ACTION ITEM :: Where the string "equation" occurs in a line of the data below, that line should be copied.

BEGIN MATERIAL PROVIDED

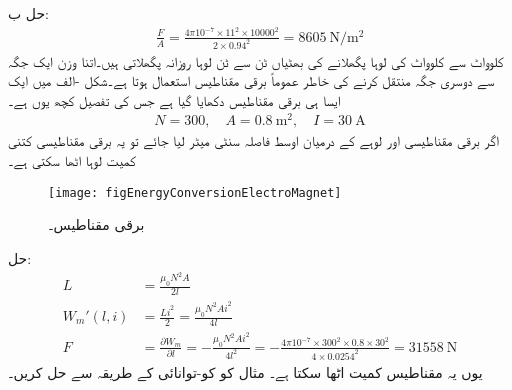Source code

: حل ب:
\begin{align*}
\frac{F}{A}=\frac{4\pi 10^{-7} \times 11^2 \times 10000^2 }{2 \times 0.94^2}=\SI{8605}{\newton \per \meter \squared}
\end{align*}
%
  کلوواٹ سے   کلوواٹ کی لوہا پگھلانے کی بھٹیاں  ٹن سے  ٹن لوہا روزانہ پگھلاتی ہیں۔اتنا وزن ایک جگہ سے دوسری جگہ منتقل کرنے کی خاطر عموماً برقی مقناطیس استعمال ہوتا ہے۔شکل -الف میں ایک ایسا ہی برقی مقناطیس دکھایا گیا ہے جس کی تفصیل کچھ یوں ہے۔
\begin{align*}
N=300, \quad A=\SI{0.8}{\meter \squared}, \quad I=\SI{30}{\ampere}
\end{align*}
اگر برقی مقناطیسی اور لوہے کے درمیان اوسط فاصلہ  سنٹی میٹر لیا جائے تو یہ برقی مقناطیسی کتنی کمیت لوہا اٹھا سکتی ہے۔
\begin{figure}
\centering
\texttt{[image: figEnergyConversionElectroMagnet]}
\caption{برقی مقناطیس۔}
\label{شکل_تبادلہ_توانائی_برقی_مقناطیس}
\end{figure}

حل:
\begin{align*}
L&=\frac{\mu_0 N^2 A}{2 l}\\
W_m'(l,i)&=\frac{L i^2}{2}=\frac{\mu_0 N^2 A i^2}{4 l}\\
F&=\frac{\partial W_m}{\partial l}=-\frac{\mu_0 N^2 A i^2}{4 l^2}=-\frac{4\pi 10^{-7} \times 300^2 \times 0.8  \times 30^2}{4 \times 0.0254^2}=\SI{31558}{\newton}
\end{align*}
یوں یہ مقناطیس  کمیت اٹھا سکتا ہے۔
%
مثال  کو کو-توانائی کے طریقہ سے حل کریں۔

END MATERIAL PROVIDED
BEGIN MATERIAL PROVIDED

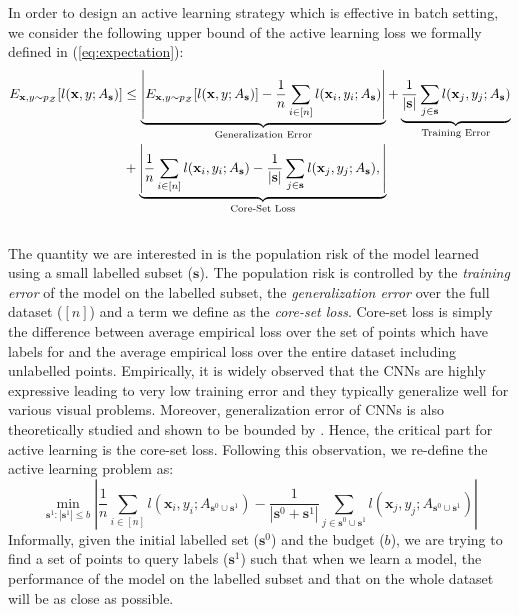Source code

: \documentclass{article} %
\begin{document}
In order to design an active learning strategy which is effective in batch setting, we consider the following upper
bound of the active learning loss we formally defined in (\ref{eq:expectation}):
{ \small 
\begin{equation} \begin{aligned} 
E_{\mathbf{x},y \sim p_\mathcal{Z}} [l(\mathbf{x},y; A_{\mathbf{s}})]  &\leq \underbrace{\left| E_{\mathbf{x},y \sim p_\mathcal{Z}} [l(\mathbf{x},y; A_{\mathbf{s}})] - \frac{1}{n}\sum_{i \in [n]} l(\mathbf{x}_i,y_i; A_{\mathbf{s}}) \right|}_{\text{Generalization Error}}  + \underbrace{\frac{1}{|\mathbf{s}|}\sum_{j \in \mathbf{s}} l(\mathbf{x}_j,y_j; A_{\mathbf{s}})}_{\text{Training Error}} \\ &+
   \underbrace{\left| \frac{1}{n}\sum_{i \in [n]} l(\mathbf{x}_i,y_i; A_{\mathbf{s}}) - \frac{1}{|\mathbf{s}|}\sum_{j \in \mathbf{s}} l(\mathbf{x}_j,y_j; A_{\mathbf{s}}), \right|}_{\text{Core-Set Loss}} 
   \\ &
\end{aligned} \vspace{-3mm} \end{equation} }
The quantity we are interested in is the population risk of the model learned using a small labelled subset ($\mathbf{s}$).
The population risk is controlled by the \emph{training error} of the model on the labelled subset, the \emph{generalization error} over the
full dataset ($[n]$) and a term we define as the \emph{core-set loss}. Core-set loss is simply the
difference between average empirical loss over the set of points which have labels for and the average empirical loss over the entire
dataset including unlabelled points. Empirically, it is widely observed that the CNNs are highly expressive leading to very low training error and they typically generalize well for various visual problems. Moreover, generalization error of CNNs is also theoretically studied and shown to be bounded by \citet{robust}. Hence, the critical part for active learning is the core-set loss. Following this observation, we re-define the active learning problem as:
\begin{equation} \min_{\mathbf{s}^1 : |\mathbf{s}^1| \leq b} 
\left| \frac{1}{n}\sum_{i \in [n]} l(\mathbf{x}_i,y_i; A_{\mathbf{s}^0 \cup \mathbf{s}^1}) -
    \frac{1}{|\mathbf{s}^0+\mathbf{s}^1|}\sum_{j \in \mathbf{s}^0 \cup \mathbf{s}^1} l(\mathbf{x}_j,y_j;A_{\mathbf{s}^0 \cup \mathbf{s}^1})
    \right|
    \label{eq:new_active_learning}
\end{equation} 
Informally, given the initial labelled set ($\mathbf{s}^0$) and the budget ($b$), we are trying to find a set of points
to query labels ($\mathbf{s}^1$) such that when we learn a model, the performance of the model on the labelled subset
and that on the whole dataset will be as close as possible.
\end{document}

END MATERIAL PROVIDED

TASK ANSWER ::
\begin{equation} \begin{aligned} 
\end{aligned} \vspace{-3mm} \end{equation} }
\begin{equation} \min_{\mathbf{s}^1 : |\mathbf{s}^1| \leq b} 
\end{equation} 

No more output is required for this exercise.